5 steps to building your own emergency fund

According to a study carried out in 2018, more than a quarter of British households have no emergency savings. This means that for 1 in 4 people, an emergency situation like an unexpected bill or a car breakdown would push them into debt. Building an emergency fund takes time and dedication, but it is an important step towards financial security.

If you are concerned about your ability to pay an unexpected bill, and want to start building your own emergency fund to act as a buffer between you and debt, then follow these five simple steps that will work no matter your income or your budget.

1.    Calculate your magic number

Before you start, you need to know how much money you are aiming to save and how long it will take you to save it. Having a solid figure in your head will help with motivation when times are tough, and give you a strong sense of achievement once accomplished. Most experts agree that your emergency fund balance should be able to cover anything between one to six full months of expenses, including: rent, bills, and miscellaneous costs.

Go through the last six months of your bank balance and calculate how much you spend each month, and then create a fixed number for your savings target and how much you can afford to set aside each month. This will also give you the time frame within which you will need to be saving.

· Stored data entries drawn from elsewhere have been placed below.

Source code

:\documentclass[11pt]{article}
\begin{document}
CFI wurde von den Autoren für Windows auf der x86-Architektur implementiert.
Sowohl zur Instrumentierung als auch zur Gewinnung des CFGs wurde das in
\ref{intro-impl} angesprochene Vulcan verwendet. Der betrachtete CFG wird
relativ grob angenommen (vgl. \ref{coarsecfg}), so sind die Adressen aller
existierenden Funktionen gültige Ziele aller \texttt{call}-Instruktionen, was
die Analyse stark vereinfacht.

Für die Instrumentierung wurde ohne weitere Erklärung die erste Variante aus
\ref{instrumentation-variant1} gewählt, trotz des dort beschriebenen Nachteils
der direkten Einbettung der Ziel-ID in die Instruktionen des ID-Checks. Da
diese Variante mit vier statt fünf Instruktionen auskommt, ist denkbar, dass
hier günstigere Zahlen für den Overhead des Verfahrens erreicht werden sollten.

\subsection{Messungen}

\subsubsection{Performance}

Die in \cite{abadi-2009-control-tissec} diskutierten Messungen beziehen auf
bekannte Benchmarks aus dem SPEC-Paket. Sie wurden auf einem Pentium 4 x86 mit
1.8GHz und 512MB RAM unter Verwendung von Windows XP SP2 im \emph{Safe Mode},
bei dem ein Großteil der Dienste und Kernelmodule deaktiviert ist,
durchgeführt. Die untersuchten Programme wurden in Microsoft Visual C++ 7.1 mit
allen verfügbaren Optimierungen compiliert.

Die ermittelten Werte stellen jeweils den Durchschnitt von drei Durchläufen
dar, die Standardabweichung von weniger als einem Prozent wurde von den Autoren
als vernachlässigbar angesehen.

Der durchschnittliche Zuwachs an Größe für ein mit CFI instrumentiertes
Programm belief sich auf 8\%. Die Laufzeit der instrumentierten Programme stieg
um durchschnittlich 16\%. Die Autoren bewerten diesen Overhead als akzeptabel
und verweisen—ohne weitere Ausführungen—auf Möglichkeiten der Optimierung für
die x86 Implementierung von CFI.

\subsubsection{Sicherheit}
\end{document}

2.    Be ruthless with your budget

This should be done alongside step one. When you are calculating your affordable monthly contributions, you should also be going through your budget to see where you can make savings.

If you are already operating on tight budget then this may not be possible, but by making savings in areas where you already spend money, and moving those contributions over to your emergency fund, you may find you are able to achieve your target balance in much less time.

3.    Automate your savings

Maybe you already try to set aside money each month but sometimes you forget to do it, or are overwhelmed with larger than expected bills. By automating your savings and setting aside a set amount each month, or week, into a separate account, you are achieving two things.

Firstly, you are saving money, which is what you need to be doing, but secondly, you are treating savings as a “fixed cost” in your budget, which cannot be altered or ignored. By doing this you are also actively retraining your mental attitude towards saving and making it a habit.

4.    Put it out of reach

Once you have decided your target, and set up your automated weekly savings amount then be sure to put this money somewhere out of reach. It should not be left in your main current account, as this may tempt you to spend it.

Instead, it should sit in a different savings account that you have dedicated solely to this purpose. If you put it into a general savings account with money for other goals (such as holiday money or a wedding fund), then you run the risk of dipping into your account too often and spending it on other things.

5.    Get to grips with your debt

There are many different schools of thought about the best way to balance debt payments and savings. Some suggest you need to pay off your debt before you can start to save, whilst others advocate doing the two in tandem.

What’s most important for you when building your emergency fund is that you have a handle on your debt and are able to pay it off without falling victim to ever increasing interest payments. Furthermore, you need to make sure that you are not driving yourself into debt on a monthly basis by trying to find money to put towards your emergency fund savings. All your contributions should be made within your income, and should not push you to exceed it in any way.